## Exercise directions:
Using the data below, show every line where the word "following" occurs.

## Data for this exercise:
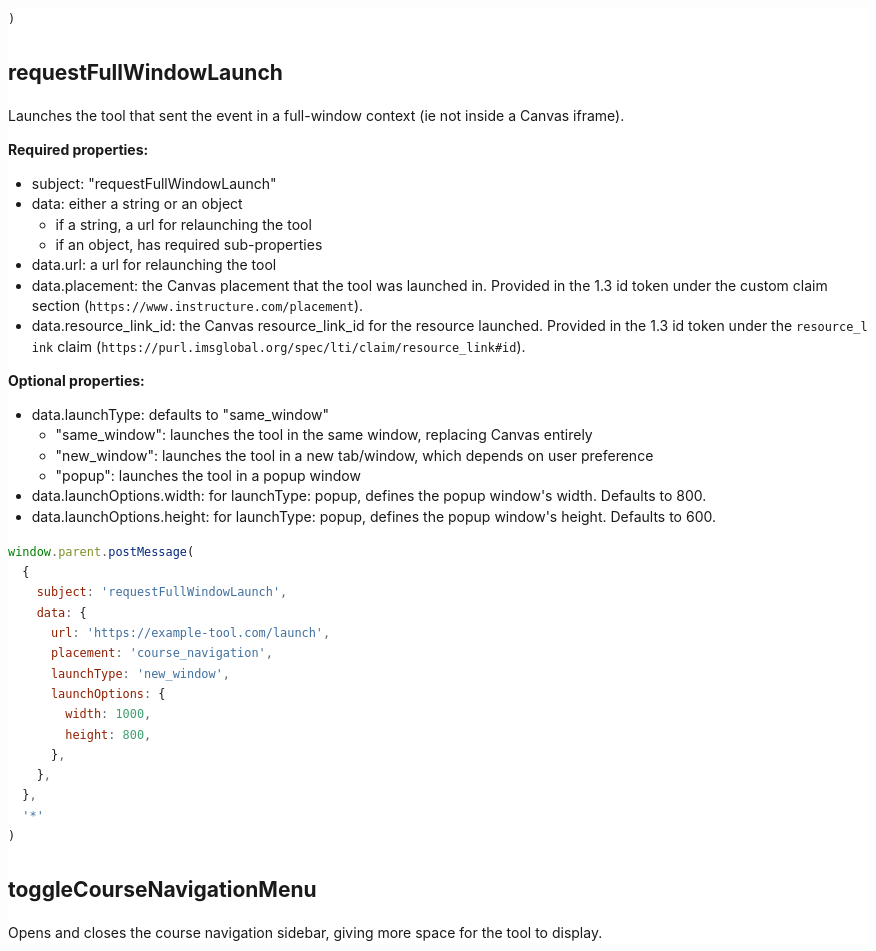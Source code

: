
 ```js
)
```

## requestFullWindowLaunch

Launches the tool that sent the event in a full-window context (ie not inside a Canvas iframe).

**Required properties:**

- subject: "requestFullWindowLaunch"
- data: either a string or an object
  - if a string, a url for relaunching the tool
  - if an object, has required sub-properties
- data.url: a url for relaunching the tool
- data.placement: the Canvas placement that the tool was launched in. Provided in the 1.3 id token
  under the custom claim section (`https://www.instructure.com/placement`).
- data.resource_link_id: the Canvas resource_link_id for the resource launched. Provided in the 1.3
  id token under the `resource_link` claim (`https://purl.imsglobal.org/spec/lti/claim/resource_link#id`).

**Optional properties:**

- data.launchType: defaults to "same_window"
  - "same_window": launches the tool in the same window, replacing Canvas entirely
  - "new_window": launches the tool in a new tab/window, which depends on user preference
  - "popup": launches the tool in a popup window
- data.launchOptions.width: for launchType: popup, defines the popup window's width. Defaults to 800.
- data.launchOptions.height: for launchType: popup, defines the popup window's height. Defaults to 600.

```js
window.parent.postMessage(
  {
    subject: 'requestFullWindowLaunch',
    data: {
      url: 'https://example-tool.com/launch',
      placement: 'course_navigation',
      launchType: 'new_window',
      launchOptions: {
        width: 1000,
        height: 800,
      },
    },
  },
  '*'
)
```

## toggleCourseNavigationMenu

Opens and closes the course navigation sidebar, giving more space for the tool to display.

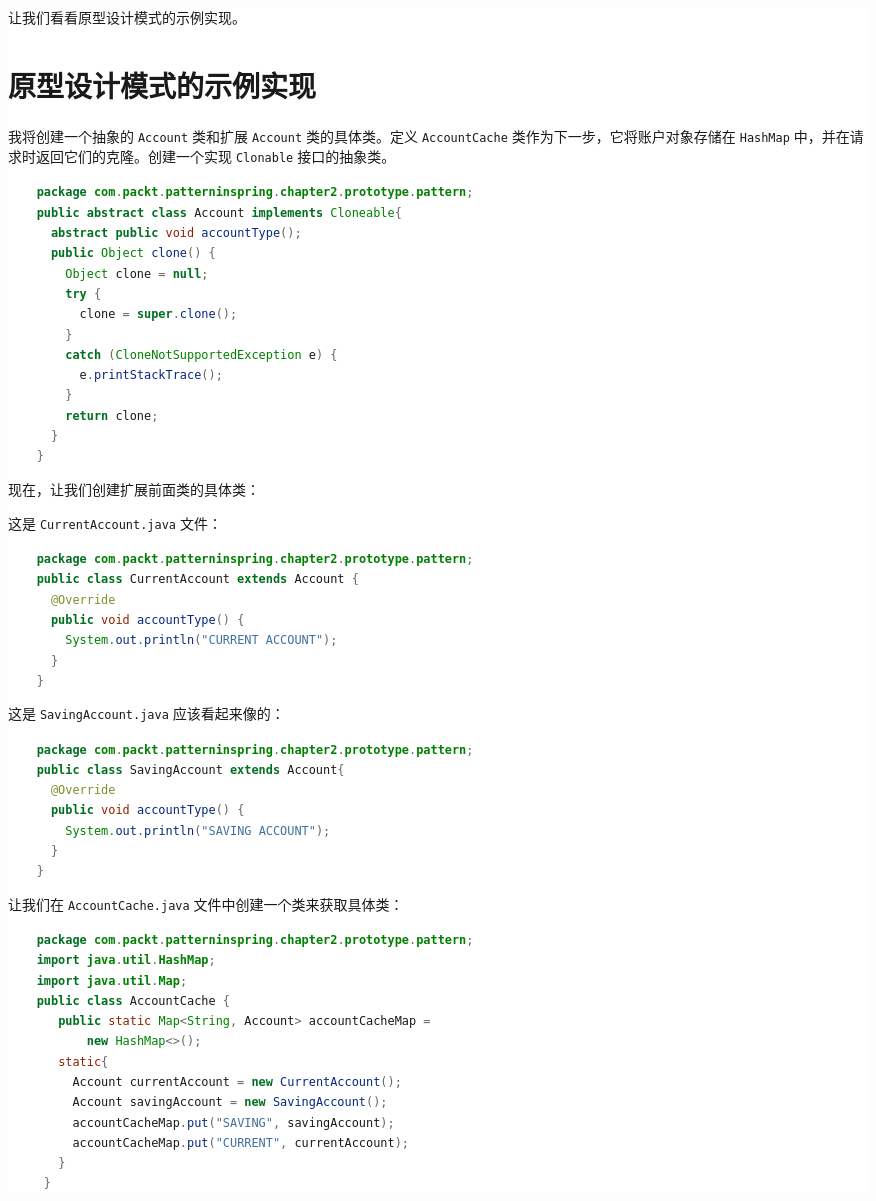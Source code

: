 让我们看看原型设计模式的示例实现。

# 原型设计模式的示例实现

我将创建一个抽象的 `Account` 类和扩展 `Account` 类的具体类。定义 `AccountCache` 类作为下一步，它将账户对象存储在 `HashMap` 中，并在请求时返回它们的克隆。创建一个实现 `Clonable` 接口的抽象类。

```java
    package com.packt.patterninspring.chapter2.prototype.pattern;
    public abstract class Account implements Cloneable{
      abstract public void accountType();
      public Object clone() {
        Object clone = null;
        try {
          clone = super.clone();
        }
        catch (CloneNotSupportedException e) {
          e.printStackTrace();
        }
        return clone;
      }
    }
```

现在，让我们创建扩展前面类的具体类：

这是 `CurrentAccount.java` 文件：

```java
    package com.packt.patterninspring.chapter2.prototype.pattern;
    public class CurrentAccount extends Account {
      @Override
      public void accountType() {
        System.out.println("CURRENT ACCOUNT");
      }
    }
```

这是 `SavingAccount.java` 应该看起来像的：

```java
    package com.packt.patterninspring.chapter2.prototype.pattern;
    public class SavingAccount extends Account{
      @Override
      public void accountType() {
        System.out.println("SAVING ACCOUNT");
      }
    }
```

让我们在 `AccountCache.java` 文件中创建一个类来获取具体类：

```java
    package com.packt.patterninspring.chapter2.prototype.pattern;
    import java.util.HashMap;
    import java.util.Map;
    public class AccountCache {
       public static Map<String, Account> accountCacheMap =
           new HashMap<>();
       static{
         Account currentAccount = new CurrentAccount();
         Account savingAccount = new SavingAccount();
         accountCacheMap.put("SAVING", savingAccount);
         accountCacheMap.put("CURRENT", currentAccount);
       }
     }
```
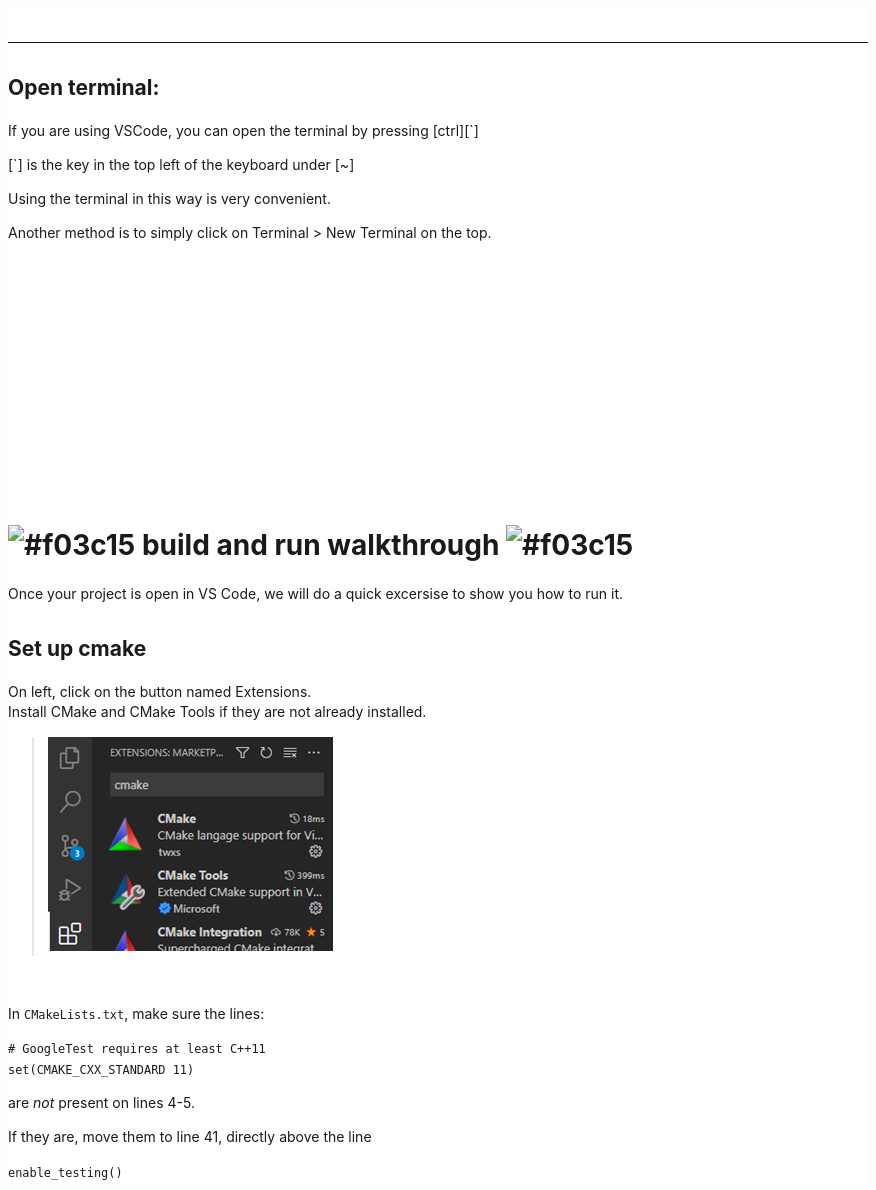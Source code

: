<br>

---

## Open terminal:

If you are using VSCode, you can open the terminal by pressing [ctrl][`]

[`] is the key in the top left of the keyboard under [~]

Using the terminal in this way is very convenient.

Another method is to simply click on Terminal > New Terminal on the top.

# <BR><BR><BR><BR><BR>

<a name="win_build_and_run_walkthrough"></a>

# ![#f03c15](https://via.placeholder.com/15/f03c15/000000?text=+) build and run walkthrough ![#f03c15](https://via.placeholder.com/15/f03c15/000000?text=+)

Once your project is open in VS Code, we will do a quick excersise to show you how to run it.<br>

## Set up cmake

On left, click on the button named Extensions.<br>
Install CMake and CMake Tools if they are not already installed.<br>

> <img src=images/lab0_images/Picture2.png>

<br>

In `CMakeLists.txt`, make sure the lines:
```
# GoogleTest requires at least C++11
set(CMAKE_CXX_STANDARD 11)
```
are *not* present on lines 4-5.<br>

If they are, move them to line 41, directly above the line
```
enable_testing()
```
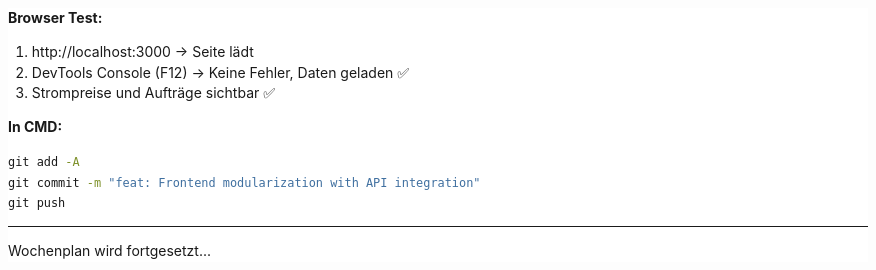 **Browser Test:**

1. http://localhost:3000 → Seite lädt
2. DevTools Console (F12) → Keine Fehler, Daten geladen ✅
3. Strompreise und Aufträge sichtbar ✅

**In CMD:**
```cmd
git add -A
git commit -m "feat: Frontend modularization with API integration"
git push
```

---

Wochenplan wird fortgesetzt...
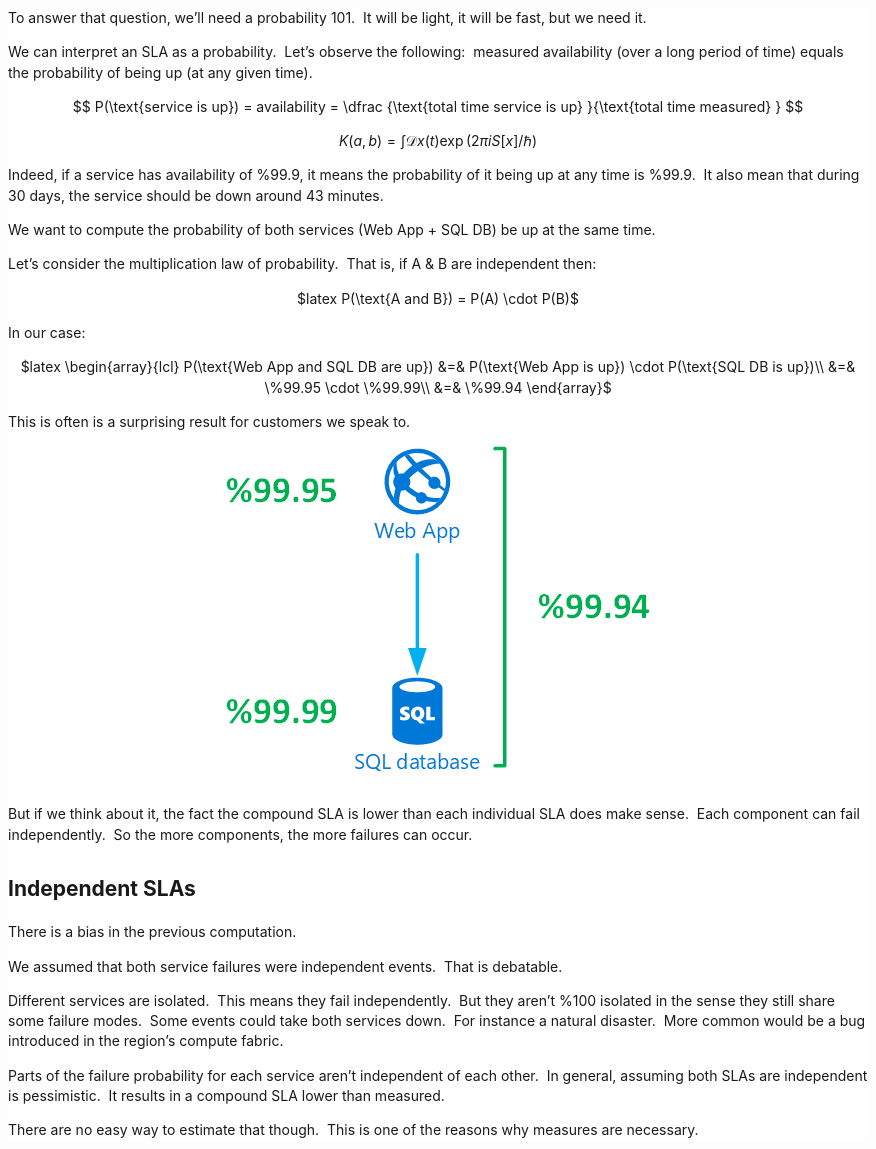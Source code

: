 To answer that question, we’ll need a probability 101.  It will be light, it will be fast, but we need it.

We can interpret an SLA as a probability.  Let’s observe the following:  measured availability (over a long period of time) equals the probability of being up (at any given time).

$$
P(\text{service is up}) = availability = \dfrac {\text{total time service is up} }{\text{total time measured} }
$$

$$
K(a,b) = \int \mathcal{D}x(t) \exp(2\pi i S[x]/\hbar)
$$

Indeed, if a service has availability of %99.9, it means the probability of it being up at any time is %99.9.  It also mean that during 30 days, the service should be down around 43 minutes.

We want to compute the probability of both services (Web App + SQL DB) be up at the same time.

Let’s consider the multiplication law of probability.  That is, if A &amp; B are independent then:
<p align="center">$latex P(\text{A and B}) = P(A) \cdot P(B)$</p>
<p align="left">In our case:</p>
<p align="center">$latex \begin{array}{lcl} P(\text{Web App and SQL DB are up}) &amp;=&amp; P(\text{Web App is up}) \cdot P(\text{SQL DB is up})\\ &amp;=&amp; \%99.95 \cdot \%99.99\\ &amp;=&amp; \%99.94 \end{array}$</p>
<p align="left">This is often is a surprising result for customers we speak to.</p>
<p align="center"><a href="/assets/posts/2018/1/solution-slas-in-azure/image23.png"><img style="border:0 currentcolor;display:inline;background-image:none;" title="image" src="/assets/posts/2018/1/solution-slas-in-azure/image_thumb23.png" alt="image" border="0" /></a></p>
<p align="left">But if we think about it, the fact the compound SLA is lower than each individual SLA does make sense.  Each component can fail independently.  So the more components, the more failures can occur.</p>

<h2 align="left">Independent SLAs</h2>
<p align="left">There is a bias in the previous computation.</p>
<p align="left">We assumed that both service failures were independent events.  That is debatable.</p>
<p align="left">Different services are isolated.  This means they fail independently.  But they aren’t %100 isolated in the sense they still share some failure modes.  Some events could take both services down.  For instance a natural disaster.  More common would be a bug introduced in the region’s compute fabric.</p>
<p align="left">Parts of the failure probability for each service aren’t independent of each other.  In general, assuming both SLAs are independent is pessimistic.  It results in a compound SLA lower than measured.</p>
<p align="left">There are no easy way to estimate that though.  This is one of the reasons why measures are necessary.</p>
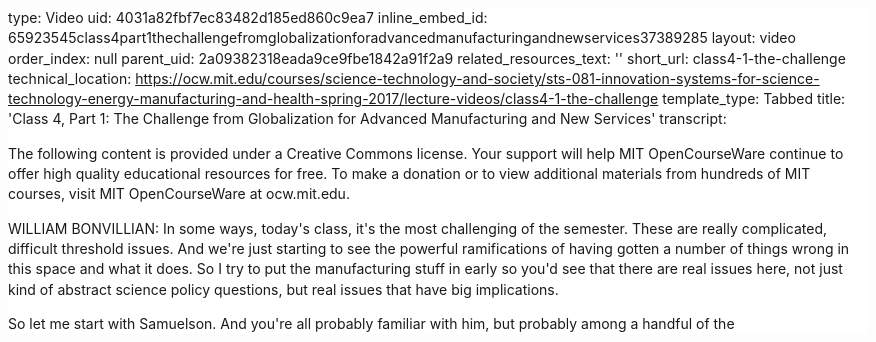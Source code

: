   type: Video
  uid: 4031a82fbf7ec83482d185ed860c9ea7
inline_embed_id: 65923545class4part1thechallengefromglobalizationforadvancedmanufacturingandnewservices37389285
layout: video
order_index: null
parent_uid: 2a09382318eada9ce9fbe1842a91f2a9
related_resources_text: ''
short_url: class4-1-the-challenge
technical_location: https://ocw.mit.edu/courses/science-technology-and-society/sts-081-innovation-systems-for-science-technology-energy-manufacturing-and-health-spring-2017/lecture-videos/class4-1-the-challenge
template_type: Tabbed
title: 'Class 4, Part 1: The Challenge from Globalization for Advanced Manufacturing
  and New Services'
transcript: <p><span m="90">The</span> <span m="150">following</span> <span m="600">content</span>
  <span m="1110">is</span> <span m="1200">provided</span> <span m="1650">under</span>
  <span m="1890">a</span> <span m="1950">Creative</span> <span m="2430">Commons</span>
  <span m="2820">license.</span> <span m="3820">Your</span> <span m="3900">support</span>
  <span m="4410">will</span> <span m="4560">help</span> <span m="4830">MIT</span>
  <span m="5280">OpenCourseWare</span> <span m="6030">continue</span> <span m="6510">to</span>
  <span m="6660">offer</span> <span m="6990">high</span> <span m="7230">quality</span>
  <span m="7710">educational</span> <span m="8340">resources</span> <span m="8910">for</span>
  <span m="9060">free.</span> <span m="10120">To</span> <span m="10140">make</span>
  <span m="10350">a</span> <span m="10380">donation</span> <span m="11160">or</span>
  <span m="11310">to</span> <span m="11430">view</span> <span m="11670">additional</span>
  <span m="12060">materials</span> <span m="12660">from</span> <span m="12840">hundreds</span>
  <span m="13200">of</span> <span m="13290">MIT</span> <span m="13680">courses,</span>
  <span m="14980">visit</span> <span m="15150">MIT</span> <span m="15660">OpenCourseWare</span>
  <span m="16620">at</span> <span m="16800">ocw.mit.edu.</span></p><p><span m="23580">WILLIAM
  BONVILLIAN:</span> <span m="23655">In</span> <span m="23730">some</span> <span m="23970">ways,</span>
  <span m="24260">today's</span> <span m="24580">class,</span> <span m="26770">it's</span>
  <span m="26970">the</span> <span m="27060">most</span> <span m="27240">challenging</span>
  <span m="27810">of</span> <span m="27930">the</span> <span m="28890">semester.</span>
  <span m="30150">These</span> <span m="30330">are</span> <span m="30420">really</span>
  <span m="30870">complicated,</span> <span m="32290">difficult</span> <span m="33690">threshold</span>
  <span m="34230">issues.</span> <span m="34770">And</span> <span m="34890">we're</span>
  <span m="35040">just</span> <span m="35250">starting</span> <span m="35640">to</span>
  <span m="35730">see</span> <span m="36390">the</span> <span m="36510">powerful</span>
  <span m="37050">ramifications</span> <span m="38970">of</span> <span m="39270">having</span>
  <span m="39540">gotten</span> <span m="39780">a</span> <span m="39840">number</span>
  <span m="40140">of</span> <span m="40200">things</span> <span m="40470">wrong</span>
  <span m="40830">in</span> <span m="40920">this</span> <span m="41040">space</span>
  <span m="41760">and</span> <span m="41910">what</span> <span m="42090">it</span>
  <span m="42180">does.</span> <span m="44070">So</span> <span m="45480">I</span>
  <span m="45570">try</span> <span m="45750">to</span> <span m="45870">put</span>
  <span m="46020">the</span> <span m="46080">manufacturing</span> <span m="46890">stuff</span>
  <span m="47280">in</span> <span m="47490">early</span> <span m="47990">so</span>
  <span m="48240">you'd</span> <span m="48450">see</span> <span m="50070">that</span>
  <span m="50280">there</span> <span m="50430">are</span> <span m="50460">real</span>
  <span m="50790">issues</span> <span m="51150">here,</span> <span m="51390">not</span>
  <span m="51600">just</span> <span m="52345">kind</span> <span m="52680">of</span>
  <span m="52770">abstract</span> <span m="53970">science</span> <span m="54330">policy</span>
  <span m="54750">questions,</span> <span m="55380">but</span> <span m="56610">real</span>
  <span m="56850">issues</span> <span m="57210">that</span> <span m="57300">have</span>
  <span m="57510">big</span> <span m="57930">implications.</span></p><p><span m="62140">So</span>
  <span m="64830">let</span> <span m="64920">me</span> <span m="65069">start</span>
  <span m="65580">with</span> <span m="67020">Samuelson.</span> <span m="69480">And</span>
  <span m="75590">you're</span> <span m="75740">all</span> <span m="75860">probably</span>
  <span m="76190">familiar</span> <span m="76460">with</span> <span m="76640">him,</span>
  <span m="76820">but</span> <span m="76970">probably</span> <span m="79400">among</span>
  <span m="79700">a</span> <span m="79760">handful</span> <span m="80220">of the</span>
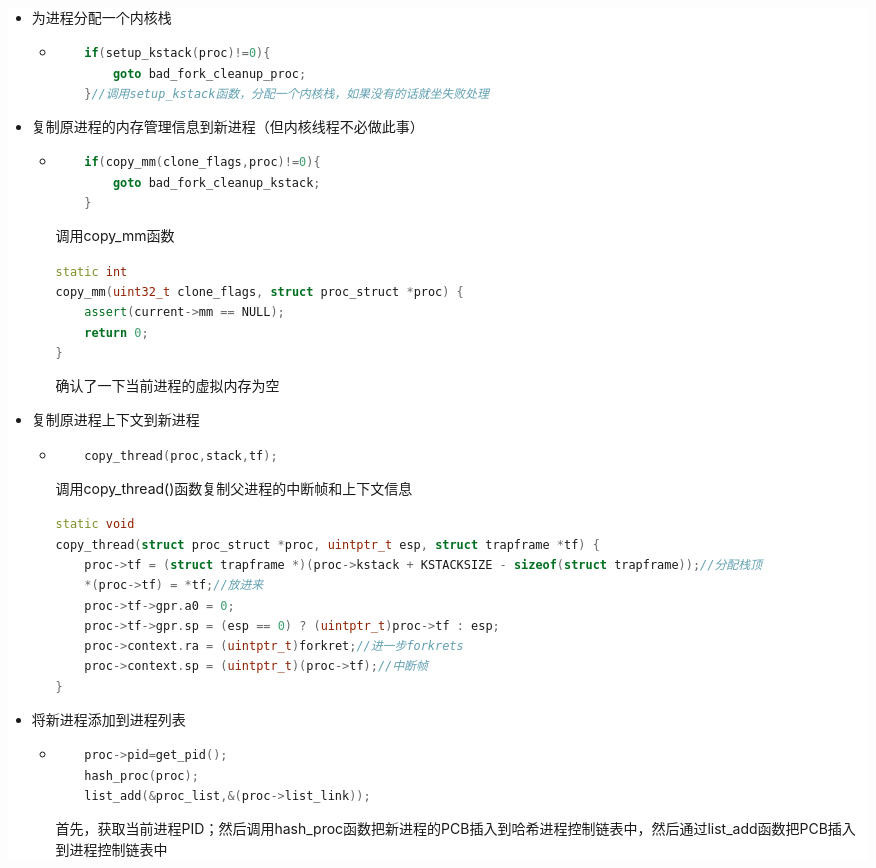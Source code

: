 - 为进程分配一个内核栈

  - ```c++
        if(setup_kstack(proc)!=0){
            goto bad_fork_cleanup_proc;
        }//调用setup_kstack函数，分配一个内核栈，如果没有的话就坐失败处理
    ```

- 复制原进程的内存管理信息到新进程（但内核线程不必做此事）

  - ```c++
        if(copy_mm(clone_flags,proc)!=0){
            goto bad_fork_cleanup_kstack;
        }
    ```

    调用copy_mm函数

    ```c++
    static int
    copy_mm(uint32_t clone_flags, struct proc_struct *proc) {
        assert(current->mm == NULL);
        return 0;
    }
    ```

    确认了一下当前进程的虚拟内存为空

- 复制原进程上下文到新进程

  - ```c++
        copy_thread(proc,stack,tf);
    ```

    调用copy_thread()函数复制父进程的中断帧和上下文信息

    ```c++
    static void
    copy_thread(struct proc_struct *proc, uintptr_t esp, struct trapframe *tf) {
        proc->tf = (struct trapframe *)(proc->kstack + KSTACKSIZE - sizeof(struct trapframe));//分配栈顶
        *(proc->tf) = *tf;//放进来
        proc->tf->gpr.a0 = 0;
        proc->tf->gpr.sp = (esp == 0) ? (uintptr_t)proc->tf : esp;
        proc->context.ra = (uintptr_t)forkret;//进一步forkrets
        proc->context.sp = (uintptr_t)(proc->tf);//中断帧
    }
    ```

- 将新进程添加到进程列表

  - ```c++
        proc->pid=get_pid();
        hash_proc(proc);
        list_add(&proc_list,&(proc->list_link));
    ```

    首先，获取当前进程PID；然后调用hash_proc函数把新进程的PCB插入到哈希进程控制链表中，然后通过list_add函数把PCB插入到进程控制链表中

## Answer to the problem:
We can interpret an SLA as a probability.  Let’s observe the following:  measured availability (over a long period of time) equals the probability of being up (at any given time).
transcript: <p><span m="90">The</span> <span m="150">following</span> <span m="600">content</span>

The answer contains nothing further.